The RUTH goes to...
Press Release - RUTH - The German World Music Prize has been awarded annually on the first weekend in July during the Rudolstadt Festival since 2002. Since 2020, the festival's ten-member organisation team has decided on this award, which is endowed with a total of 5,000 euros.
This year it will be awarded twice: To the musician Ezékiel Wendtoin Nikiema, alias Ezé, who comes from Burkina Faso and lives in Dresden, and to the dance master Sigrid Doberenz - she will be awarded the RUTH honour for her life's work.
Jury Statement on Ezé:
‘'My love for this country is a conscious decision, a signal to all the people who don't want to welcome me. This country belongs to me too! No, Ezé won't let it get him down, even though he was thrown out of the tram by a Pegida supporter shortly after his arrival in Dresden. The experience contributed to his blackness, to the conscious perception of his skin colour as a political dimension. This spurred him on immensely to take up the topic in his songs and get involved: against racism and the shift to the right. Ezé sings about flight and migration, the climate crisis, masculinity and vulnerability - predominantly in German, occasionally in French or in his native language Mòoré. He celebrates his migration background and his individuality in a pointed and humorous way, but always in such a way that there is no doubt about his attitude. ‘I'm German too, in my own way,’ says Ezé. And that is a very, very good thing, because with his humanity and as a socially, culturally and politically active person, he is a great asset to this country. We are therefore grateful to award him the RUTH 2025.’

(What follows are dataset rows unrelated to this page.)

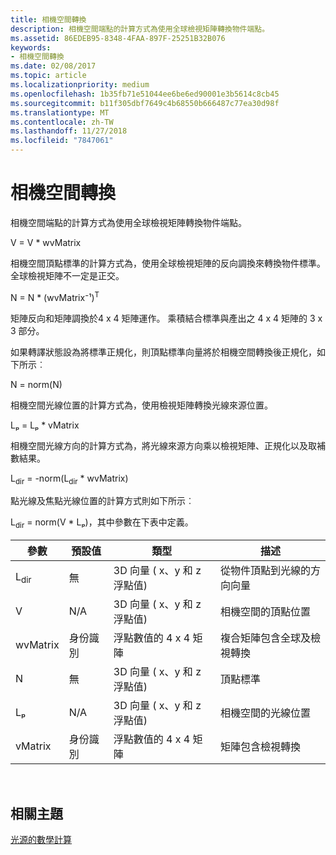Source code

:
 ```yaml
---
title: 相機空間轉換
description: 相機空間端點的計算方式為使用全球檢視矩陣轉換物件端點。
ms.assetid: 86EDEB95-8348-4FAA-897F-25251B32B076
keywords:
- 相機空間轉換
ms.date: 02/08/2017
ms.topic: article
ms.localizationpriority: medium
ms.openlocfilehash: 1b35fb71e51044ee6be6ed90001e3b5614c8cb45
ms.sourcegitcommit: b11f305dbf7649c4b68550b666487c77ea30d98f
ms.translationtype: MT
ms.contentlocale: zh-TW
ms.lasthandoff: 11/27/2018
ms.locfileid: "7847061"
---
```

# <a name="camera-space-transformations"></a>相機空間轉換


相機空間端點的計算方式為使用全球檢視矩陣轉換物件端點。

V = V \* wvMatrix

相機空間頂點標準的計算方式為，使用全球檢視矩陣的反向調換來轉換物件標準。 全球檢視矩陣不一定是正交。

N = N \* (wvMatrix⁻¹)<sup>T</sup>

矩陣反向和矩陣調換於4 x 4 矩陣運作。 乘積結合標準與產出之 4 x 4 矩陣的 3 x 3 部分。

如果轉譯狀態設為將標準正規化，則頂點標準向量將於相機空間轉換後正規化，如下所示︰

N = norm(N)

相機空間光線位置的計算方式為，使用檢視矩陣轉換光線來源位置。

Lₚ = Lₚ \* vMatrix

相機空間光線方向的計算方式為，將光線來源方向乘以檢視矩陣、正規化以及取補數結果。

L<sub>dir</sub> = -norm(L<sub>dir</sub> \* wvMatrix)

點光線及焦點光線位置的計算方式則如下所示︰

L<sub>dir</sub> = norm(V \* Lₚ)，其中參數在下表中定義。

| 參數       | 預設值 | 類型                                          | 描述                                               |
|-----------------|---------------|-----------------------------------------------|-----------------------------------------------------------|
| L<sub>dir</sub> | 無           | 3D 向量 ( x、y 和 z 浮點值) | 從物件頂點到光線的方向向量          |
| V               | N/A           | 3D 向量 ( x、y 和 z 浮點值) | 相機空間的頂點位置                           |
| wvMatrix        | 身份識別      | 浮點數值的 4 x 4 矩陣           | 複合矩陣包含全球及檢視轉換 |
| N               | 無           | 3D 向量 ( x、y 和 z 浮點值) | 頂點標準                                             |
| Lₚ              | N/A           | 3D 向量 ( x、y 和 z 浮點值) | 相機空間的光線位置                            |
| vMatrix         | 身份識別      | 浮點數值的 4 x 4 矩陣           | 矩陣包含檢視轉換                      |

 

## <a name="span-idrelated-topicsspanrelated-topics"></a><span id="related-topics"></span>相關主題


[光源的數學計算](mathematics-of-lighting.md)

 

 




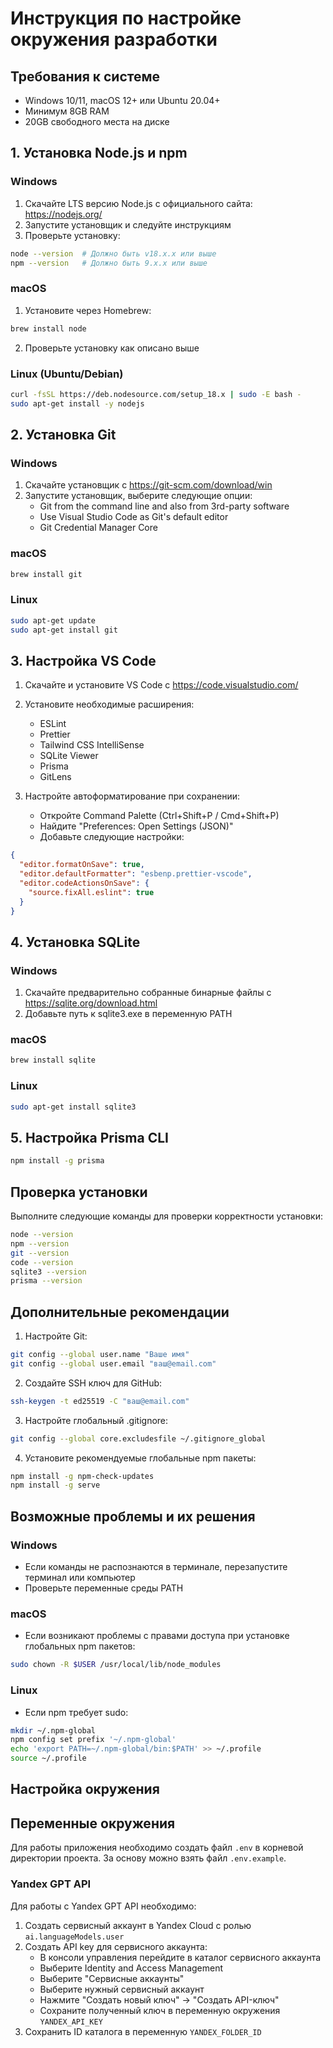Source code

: # Инструкция по настройке окружения разработки

## Требования к системе
- Windows 10/11, macOS 12+ или Ubuntu 20.04+
- Минимум 8GB RAM
- 20GB свободного места на диске

## 1. Установка Node.js и npm

### Windows
1. Скачайте LTS версию Node.js с официального сайта: https://nodejs.org/
2. Запустите установщик и следуйте инструкциям
3. Проверьте установку:
```bash
node --version  # Должно быть v18.x.x или выше
npm --version   # Должно быть 9.x.x или выше
```

### macOS
1. Установите через Homebrew:
```bash
brew install node
```
2. Проверьте установку как описано выше

### Linux (Ubuntu/Debian)
```bash
curl -fsSL https://deb.nodesource.com/setup_18.x | sudo -E bash -
sudo apt-get install -y nodejs
```

## 2. Установка Git

### Windows
1. Скачайте установщик с https://git-scm.com/download/win
2. Запустите установщик, выберите следующие опции:
   - Git from the command line and also from 3rd-party software
   - Use Visual Studio Code as Git's default editor
   - Git Credential Manager Core

### macOS
```bash
brew install git
```

### Linux
```bash
sudo apt-get update
sudo apt-get install git
```

## 3. Настройка VS Code

1. Скачайте и установите VS Code с https://code.visualstudio.com/

2. Установите необходимые расширения:
   - ESLint
   - Prettier
   - Tailwind CSS IntelliSense
   - SQLite Viewer
   - Prisma
   - GitLens

3. Настройте автоформатирование при сохранении:
   - Откройте Command Palette (Ctrl+Shift+P / Cmd+Shift+P)
   - Найдите "Preferences: Open Settings (JSON)"
   - Добавьте следующие настройки:
```json
{
  "editor.formatOnSave": true,
  "editor.defaultFormatter": "esbenp.prettier-vscode",
  "editor.codeActionsOnSave": {
    "source.fixAll.eslint": true
  }
}
```

## 4. Установка SQLite

### Windows
1. Скачайте предварительно собранные бинарные файлы с https://sqlite.org/download.html
2. Добавьте путь к sqlite3.exe в переменную PATH

### macOS
```bash
brew install sqlite
```

### Linux
```bash
sudo apt-get install sqlite3
```

## 5. Настройка Prisma CLI

```bash
npm install -g prisma
```

## Проверка установки

Выполните следующие команды для проверки корректности установки:

```bash
node --version
npm --version
git --version
code --version
sqlite3 --version
prisma --version
```

## Дополнительные рекомендации

1. Настройте Git:
```bash
git config --global user.name "Ваше имя"
git config --global user.email "ваш@email.com"
```

2. Создайте SSH ключ для GitHub:
```bash
ssh-keygen -t ed25519 -C "ваш@email.com"
```

3. Настройте глобальный .gitignore:
```bash
git config --global core.excludesfile ~/.gitignore_global
```

4. Установите рекомендуемые глобальные npm пакеты:
```bash
npm install -g npm-check-updates
npm install -g serve
```

## Возможные проблемы и их решения

### Windows
- Если команды не распознаются в терминале, перезапустите терминал или компьютер
- Проверьте переменные среды PATH

### macOS
- Если возникают проблемы с правами доступа при установке глобальных npm пакетов:
```bash
sudo chown -R $USER /usr/local/lib/node_modules
```

### Linux
- Если npm требует sudo:
```bash
mkdir ~/.npm-global
npm config set prefix '~/.npm-global'
echo 'export PATH=~/.npm-global/bin:$PATH' >> ~/.profile
source ~/.profile
```

## Настройка окружения

## Переменные окружения

Для работы приложения необходимо создать файл `.env` в корневой директории проекта. За основу можно взять файл `.env.example`.

### Yandex GPT API

Для работы с Yandex GPT API необходимо:

1. Создать сервисный аккаунт в Yandex Cloud с ролью `ai.languageModels.user`
2. Создать API key для сервисного аккаунта:
   - В консоли управления перейдите в каталог сервисного аккаунта
   - Выберите Identity and Access Management
   - Выберите "Сервисные аккаунты"
   - Выберите нужный сервисный аккаунт
   - Нажмите "Создать новый ключ" -> "Создать API-ключ"
   - Сохраните полученный ключ в переменную окружения `YANDEX_API_KEY`
3. Сохранить ID каталога в переменную `YANDEX_FOLDER_ID`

Jury Statement on Sigrid Doberenz:
‘What is often said about the beginnings of participatory dance in the GDR, namely that visitors were prejudiced against active dancing and inhibited from dancing themselves, certainly did not apply to Sigrid Doberenz: the Leipzig native was a bundle of energy and had no inhibitions about moving. Nor was she afraid to approach visitors to dance events and classes and encourage them to dance along - regardless of whether they were big or small, young or old, or suffering from a disability. There was only one thing she was strict about: simply hopping around was not an option, the whole thing had to have a hand and foot. The technical, methodical and dance knowledge and skills that she herself had acquired in her training as a dance master also characterised her teaching of folk dances: Aesthetics, character and behaviour in dance were essential. This flowed into her workshops as well as into the three dance books (Das Taubenhaus 1996, Der Gänsereigen 2000, Der Froschkanon 2008) and a folk dance course on DVD (Das Federbett 2003), which she published. Participatory folk dance in the GDR was a phenomenon and is still in a class of its own today. Often copied and never equalled. Sigrid Doberenz played a decisive role in this. She has more than earned the honorary RUTH 2025 for this.’